• [TASK INPUTS]
============

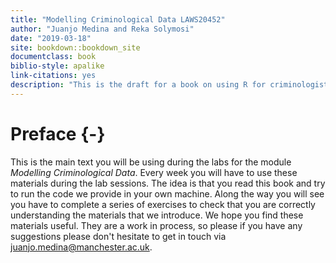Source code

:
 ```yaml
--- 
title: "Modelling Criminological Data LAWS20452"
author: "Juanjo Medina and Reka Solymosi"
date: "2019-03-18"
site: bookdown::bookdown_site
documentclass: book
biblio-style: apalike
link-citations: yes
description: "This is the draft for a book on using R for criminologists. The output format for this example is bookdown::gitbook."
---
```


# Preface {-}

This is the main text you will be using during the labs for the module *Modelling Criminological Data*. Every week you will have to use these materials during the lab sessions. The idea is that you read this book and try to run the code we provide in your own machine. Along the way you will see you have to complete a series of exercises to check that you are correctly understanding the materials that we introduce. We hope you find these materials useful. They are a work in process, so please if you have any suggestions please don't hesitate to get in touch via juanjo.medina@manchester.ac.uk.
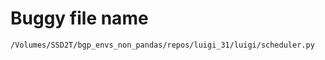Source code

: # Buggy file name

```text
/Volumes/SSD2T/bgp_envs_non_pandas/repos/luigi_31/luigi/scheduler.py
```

============

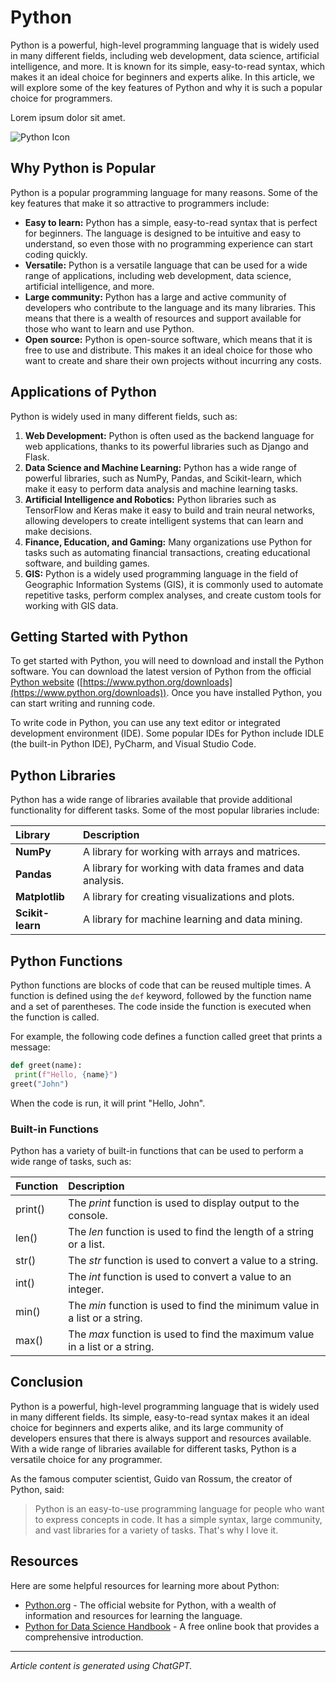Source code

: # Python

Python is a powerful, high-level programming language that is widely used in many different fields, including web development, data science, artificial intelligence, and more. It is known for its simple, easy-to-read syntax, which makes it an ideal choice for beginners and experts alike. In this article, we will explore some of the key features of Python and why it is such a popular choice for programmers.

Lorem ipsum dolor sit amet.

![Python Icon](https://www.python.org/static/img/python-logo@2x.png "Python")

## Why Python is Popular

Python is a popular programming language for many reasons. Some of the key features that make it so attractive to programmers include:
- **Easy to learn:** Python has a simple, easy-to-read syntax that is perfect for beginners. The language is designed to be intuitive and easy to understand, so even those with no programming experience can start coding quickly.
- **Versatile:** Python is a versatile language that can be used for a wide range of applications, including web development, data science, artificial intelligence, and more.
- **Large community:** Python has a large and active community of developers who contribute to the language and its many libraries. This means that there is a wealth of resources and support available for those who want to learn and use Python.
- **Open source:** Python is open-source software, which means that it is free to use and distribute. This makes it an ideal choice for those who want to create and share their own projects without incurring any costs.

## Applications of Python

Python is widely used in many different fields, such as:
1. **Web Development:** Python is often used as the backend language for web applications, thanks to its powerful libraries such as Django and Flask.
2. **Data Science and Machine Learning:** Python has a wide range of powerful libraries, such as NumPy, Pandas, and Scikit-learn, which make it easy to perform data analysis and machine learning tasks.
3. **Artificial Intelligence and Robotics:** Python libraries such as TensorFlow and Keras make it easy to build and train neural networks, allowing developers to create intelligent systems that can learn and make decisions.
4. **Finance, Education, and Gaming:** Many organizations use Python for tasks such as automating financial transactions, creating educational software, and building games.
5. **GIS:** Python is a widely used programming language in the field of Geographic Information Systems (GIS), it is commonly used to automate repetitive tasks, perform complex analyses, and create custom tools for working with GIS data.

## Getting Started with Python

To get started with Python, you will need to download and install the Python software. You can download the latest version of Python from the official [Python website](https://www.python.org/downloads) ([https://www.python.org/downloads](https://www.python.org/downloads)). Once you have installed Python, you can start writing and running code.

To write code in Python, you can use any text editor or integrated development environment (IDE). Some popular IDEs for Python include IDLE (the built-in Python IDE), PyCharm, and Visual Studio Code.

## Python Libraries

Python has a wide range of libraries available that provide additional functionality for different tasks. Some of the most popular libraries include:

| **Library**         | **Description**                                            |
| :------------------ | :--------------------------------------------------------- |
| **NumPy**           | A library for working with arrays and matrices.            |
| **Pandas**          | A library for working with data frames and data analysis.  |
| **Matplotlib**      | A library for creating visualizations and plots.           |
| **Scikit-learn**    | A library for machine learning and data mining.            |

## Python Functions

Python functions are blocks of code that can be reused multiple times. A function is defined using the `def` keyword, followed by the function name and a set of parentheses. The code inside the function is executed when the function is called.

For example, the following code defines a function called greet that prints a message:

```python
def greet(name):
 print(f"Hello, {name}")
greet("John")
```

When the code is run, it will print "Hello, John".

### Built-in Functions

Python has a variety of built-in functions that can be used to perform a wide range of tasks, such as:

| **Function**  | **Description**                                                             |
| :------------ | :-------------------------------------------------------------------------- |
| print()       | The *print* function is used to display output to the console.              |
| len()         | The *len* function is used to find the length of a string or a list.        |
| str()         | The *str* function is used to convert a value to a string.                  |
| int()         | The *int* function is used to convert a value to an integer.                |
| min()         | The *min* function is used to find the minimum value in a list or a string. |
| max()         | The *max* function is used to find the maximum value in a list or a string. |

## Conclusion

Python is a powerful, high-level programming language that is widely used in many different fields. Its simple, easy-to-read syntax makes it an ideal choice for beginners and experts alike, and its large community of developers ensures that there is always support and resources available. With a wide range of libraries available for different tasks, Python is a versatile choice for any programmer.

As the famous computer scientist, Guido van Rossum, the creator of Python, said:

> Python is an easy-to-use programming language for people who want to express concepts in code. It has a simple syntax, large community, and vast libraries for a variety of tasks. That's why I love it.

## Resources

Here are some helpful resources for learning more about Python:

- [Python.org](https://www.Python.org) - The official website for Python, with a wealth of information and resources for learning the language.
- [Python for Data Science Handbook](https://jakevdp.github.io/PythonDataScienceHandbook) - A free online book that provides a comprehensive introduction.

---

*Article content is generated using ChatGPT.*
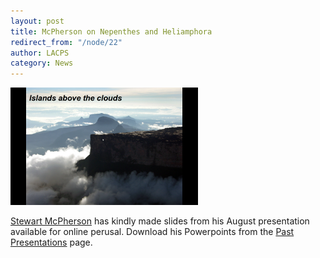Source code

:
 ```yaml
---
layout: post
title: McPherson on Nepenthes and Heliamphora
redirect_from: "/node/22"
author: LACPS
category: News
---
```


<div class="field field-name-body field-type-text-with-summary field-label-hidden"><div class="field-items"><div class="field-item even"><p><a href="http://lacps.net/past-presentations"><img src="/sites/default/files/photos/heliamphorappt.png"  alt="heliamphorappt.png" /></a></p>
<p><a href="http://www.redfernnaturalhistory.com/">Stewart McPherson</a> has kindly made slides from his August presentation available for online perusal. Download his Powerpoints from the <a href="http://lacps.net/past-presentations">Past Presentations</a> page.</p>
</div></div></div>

============

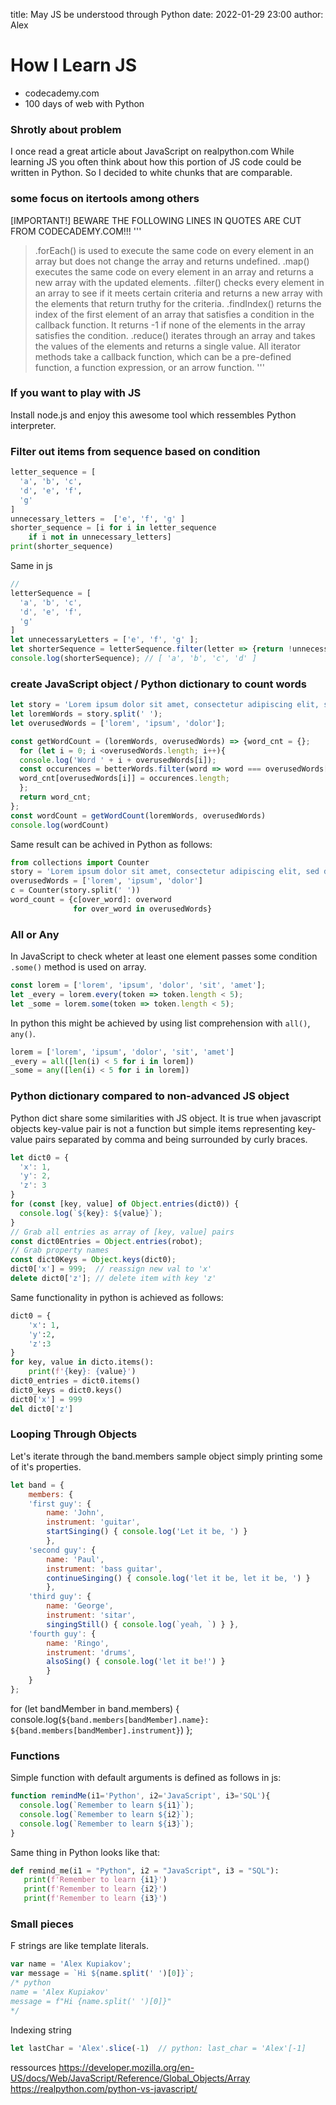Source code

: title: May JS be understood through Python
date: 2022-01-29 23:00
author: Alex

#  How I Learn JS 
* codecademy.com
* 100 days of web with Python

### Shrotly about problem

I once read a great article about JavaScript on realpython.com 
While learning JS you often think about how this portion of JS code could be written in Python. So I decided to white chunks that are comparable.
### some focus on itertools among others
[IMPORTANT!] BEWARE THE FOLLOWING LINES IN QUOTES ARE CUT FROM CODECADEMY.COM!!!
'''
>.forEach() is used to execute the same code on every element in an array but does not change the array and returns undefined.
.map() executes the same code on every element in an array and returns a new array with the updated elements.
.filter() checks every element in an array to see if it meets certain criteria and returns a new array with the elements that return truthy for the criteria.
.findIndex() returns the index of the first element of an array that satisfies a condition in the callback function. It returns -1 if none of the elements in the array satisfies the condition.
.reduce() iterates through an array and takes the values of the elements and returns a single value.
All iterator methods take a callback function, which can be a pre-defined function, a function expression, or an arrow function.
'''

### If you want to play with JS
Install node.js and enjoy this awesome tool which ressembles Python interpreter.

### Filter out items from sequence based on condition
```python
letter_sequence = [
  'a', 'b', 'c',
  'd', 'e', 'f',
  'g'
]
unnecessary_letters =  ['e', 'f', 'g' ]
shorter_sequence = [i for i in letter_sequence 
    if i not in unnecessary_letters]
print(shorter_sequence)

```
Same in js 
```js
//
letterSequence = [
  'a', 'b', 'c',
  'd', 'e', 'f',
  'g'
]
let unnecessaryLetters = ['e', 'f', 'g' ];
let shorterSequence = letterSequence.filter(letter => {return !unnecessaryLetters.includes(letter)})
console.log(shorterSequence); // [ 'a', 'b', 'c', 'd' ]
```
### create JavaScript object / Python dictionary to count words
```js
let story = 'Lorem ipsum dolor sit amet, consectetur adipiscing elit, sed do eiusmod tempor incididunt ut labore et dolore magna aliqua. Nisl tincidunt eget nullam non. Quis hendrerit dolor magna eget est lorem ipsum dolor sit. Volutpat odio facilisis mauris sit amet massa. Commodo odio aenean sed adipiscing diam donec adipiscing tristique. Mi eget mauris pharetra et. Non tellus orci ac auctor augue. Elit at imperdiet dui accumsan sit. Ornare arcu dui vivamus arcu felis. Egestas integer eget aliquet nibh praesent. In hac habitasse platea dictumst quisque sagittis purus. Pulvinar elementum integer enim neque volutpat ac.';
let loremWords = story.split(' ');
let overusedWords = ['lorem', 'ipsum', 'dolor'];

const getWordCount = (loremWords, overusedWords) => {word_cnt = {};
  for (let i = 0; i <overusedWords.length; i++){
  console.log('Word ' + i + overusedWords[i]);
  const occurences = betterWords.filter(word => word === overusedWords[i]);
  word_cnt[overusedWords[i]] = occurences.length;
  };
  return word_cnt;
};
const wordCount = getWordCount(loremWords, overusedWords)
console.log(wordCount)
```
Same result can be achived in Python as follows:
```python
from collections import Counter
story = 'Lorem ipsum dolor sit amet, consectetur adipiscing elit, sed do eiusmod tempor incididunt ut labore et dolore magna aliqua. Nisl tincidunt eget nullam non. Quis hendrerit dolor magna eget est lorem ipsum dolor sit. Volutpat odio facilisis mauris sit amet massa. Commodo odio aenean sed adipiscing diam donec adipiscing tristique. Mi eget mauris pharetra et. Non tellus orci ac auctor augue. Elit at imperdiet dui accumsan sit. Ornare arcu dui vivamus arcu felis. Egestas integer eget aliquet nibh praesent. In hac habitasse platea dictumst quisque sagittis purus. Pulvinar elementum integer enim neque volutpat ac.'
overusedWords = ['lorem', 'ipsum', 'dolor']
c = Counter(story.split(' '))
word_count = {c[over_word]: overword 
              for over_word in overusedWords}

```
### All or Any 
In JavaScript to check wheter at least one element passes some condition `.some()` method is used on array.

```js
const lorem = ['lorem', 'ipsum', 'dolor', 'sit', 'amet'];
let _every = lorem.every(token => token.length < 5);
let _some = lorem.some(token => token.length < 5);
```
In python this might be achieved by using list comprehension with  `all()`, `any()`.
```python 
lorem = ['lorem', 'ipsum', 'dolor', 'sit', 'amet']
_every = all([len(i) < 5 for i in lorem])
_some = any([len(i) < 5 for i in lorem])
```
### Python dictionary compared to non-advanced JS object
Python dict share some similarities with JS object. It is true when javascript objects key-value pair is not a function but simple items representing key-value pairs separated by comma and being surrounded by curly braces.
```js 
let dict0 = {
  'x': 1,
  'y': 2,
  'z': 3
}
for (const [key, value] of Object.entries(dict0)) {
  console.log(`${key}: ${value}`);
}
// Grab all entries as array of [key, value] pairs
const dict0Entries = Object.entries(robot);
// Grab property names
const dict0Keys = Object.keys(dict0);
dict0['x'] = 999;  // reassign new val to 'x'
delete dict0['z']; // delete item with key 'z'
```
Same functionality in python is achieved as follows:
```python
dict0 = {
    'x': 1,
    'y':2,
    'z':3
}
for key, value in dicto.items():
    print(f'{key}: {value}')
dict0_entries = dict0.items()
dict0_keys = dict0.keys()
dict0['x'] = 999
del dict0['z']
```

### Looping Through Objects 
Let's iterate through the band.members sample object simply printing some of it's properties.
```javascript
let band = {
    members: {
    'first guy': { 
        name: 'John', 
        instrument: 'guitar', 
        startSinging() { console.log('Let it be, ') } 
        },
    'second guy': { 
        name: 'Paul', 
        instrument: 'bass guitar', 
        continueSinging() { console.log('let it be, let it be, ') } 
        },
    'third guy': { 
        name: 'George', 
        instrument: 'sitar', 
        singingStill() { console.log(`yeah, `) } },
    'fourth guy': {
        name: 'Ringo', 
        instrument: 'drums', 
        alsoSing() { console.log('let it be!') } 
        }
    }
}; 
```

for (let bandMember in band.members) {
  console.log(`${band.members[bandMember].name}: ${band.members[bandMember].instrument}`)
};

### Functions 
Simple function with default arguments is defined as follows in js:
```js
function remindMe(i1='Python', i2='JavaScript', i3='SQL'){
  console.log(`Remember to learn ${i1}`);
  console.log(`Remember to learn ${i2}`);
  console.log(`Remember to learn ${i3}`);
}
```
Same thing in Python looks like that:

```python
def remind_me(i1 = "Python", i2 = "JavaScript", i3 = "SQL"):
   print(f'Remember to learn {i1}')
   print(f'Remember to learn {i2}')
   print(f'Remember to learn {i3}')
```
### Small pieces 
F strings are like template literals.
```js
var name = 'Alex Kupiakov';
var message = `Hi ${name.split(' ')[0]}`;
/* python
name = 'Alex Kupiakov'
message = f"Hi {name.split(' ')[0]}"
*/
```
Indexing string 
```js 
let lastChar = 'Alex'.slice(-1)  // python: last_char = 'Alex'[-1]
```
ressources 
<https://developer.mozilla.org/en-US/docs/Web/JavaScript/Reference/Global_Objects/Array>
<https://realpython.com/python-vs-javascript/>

============

• [WHAT THIS TASK INVOLVES] Take the entries above and return only the lines from the one with "- **Large community:**" to the one with "2. **Data Science", both included, unchanged.

• [YOUR SOLUTION]
- **Large community:** Python has a large and active community of developers who contribute to the language and its many libraries. This means that there is a wealth of resources and support available for those who want to learn and use Python.
- **Open source:** Python is open-source software, which means that it is free to use and distribute. This makes it an ideal choice for those who want to create and share their own projects without incurring any costs.

## Applications of Python

Python is widely used in many different fields, such as:
1. **Web Development:** Python is often used as the backend language for web applications, thanks to its powerful libraries such as Django and Flask.
2. **Data Science and Machine Learning:** Python has a wide range of powerful libraries, such as NumPy, Pandas, and Scikit-learn, which make it easy to perform data analysis and machine learning tasks.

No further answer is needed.